ただ、娘はどうしたら遅刻しないように時間を考えて準備できるだろうか、テキパキと行動できるようになってもらいたい、ということだけを考えていた私は、自分にとって、この、娘との毎朝のやりとりにどのような意味があるかということについて、考えてみたこともありませんでした。
こんな気づきを、「神様は無駄事はなされない」という教えをきっかけに得たのですが、毎朝のドタバタにどのような意味があるのか、考えてみても分かりそうにありません。とはいうものの、神様が、私に、用意してくださっている毎朝のドタバタだということならば、今はその意味が分からなくても、この先で振り返ってみた時に、分かる時がくるのかもしれません。

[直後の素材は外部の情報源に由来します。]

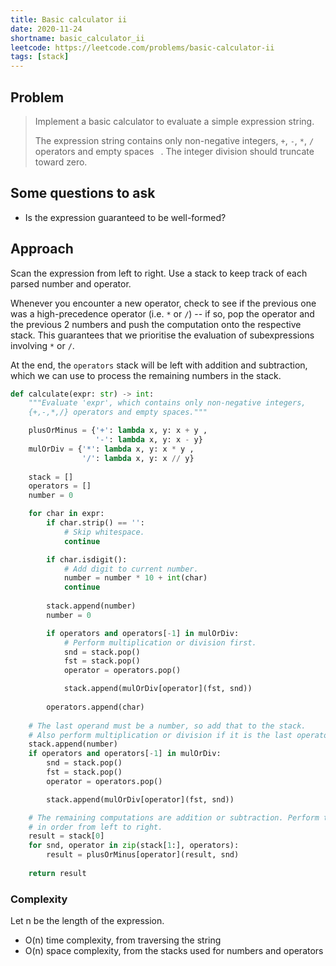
 ```yaml
---
title: Basic calculator ii
date: 2020-11-24
shortname: basic_calculator_ii
leetcode: https://leetcode.com/problems/basic-calculator-ii
tags: [stack]
---
```


## Problem

> Implement a basic calculator to evaluate a simple expression string.
> 
> The expression string contains only non-negative integers, `+`, `-`, `*`, `/` operators and empty spaces ` `.
> The integer division should truncate toward zero.

## Some questions to ask

* Is the expression guaranteed to be well-formed?

## Approach

Scan the expression from left to right. Use a stack to keep track of each parsed number and operator.

Whenever you encounter a new operator, check to see if the previous one was a high-precedence operator
(i.e. `*` or `/`) -- if so, pop the operator and the previous 2 numbers and push the computation
onto the respective stack. This guarantees that we prioritise the evaluation of subexpressions involving `*` or `/`.

At the end, the `operators` stack will be left with addition and subtraction, which we can use to process
the remaining numbers in the stack. 

```python
def calculate(expr: str) -> int:
    """Evaluate 'expr', which contains only non-negative integers,
    {+,-,*,/} operators and empty spaces."""

    plusOrMinus = {'+': lambda x, y: x + y ,
                   '-': lambda x, y: x - y}
    mulOrDiv = {'*': lambda x, y: x * y ,
                '/': lambda x, y: x // y}
                
    stack = []
    operators = []
    number = 0

    for char in expr:
        if char.strip() == '':
            # Skip whitespace.
            continue

        if char.isdigit():
            # Add digit to current number.
            number = number * 10 + int(char)
            continue
    
        stack.append(number)
        number = 0

        if operators and operators[-1] in mulOrDiv:
            # Perform multiplication or division first.
            snd = stack.pop()
            fst = stack.pop()
            operator = operators.pop()

            stack.append(mulOrDiv[operator](fst, snd))
        
        operators.append(char)
    
    # The last operand must be a number, so add that to the stack.
    # Also perform multiplication or division if it is the last operator.
    stack.append(number)
    if operators and operators[-1] in mulOrDiv:
        snd = stack.pop()
        fst = stack.pop()
        operator = operators.pop()

        stack.append(mulOrDiv[operator](fst, snd))

    # The remaining computations are addition or subtraction. Perform these
    # in order from left to right.
    result = stack[0]
    for snd, operator in zip(stack[1:], operators):
        result = plusOrMinus[operator](result, snd)
        
    return result
```

### Complexity
Let n be the length of the expression.

* O(n) time complexity, from traversing the string
* O(n) space complexity, from the stacks used for numbers and operators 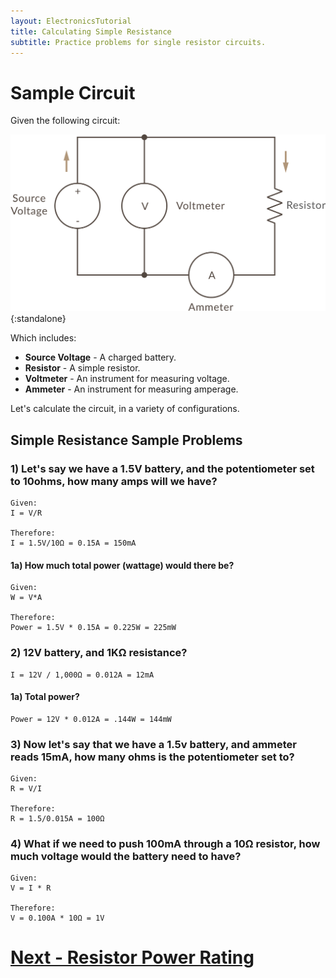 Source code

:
 ```yaml
---
layout: ElectronicsTutorial
title: Calculating Simple Resistance
subtitle: Practice problems for single resistor circuits.
---
```


# Sample Circuit

Given the following circuit:

![](../Resistance_Calc_Circuit.svg){:standalone}

Which includes:

 * **Source Voltage** - A charged battery.
 * **Resistor** - A simple resistor.
 * **Voltmeter** - An instrument for measuring voltage.
 * **Ammeter** - An instrument for measuring amperage.

Let's calculate the circuit, in a variety of configurations.

## Simple Resistance Sample Problems

### 1) Let's say we have a 1.5V battery, and the potentiometer set to 10ohms, how many amps will we have?

```
Given:
I = V/R

Therefore:
I = 1.5V/10Ω = 0.15A = 150mA
```

#### 1a) How much total power (wattage) would there be?

```
Given:
W = V*A

Therefore:
Power = 1.5V * 0.15A = 0.225W = 225mW
```

### 2) 12V battery, and 1KΩ resistance?

```
I = 12V / 1,000Ω = 0.012A = 12mA
```

#### 1a) Total power?

```
Power = 12V * 0.012A = .144W = 144mW
```


### 3) Now let's say that we have a 1.5v battery, and ammeter reads 15mA, how many ohms is the potentiometer set to?

```
Given: 
R = V/I

Therefore:
R = 1.5/0.015A = 100Ω
```

### 4) What if we need to push 100mA through a 10Ω resistor, how much voltage would the battery need to have?

```
Given:
V = I * R

Therefore:
V = 0.100A * 10Ω = 1V
```

# [Next - Resistor Power Rating](../Resistor_Power_Rating)
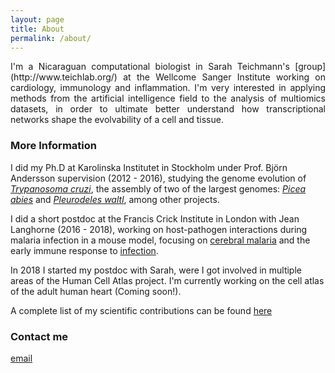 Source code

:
 ```yaml
---
layout: page
title: About
permalink: /about/
---
```


<div style="text-align: justify">
I'm a Nicaraguan computational biologist in Sarah Teichmann's [group](http://www.teichlab.org/) at the 
Wellcome Sanger Institute working on cardiology, immunology and inflammation. I'm very interested in 
applying methods from the artificial intelligence field to the analysis of multiomics datasets, 
in order to ultimate better understand how transcriptional networks shape the evolvability 
of a cell and tissue. 
</div>

### More Information

I did my Ph.D at Karolinska Institutet in Stockholm under Prof. Björn Andersson supervision (2012 - 2016), studying the genome evolution of [_Trypanosoma cruzi_](https://www.biorxiv.org/content/10.1101/283531v2), the assembly of two of the largest genomes: [_Picea abies_](https://www.nature.com/articles/nature12211) and [_Pleurodeles waltl_](https://www.nature.com/articles/s41467-017-01964-9), among other projects.

I did a short postdoc at the Francis Crick Institute in London with Jean Langhorne (2016 - 2018), working on host-pathogen interactions during malaria infection in a mouse model, focusing on [cerebral malaria](https://www.nature.com/articles/srep39258) and the early immune response to [infection](https://www.nature.com/articles/s41598-019-52388-y).

In 2018 I started my postdoc with Sarah, were I got involved in multiple areas of the Human Cell Atlas project. I'm currently working on the cell atlas of the adult human heart (Coming soon!).  

A complete list of my scientific contributions can be found [here](https://pubmed.ncbi.nlm.nih.gov/?term=Talavera-L%C3%B3pez+C&cauthor_id=31645299)

### Contact me

[email](mailto:cntalaveralopez@gmail.com)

とは言いながら、これまで同様、学校に遅れないよう、もう時間だよ、水筒持った、体操服持った、と慌ただしく娘を急きたてるのです。今も、この毎朝のやりとりの意味は分かってはいません。ですが、このドタバタは神様が用意されたと思うと、今日も、神様は私のそばで一緒にいてくれる、手を取り合って歩んでくれているということは、確かに感じることができるのです。そして今日も一日、私たちをお守りくださいとお願いし、子どもたちの「行ってきます」の声に手を振って見送ります。
慌ただしい今の世の中に忙しく生きるお互いですが、ちょっと自分の心を気に留めてみると、皆様の普段通りの何気ない日常の中にも、神様を感じている瞬間があるかもしれませんよ。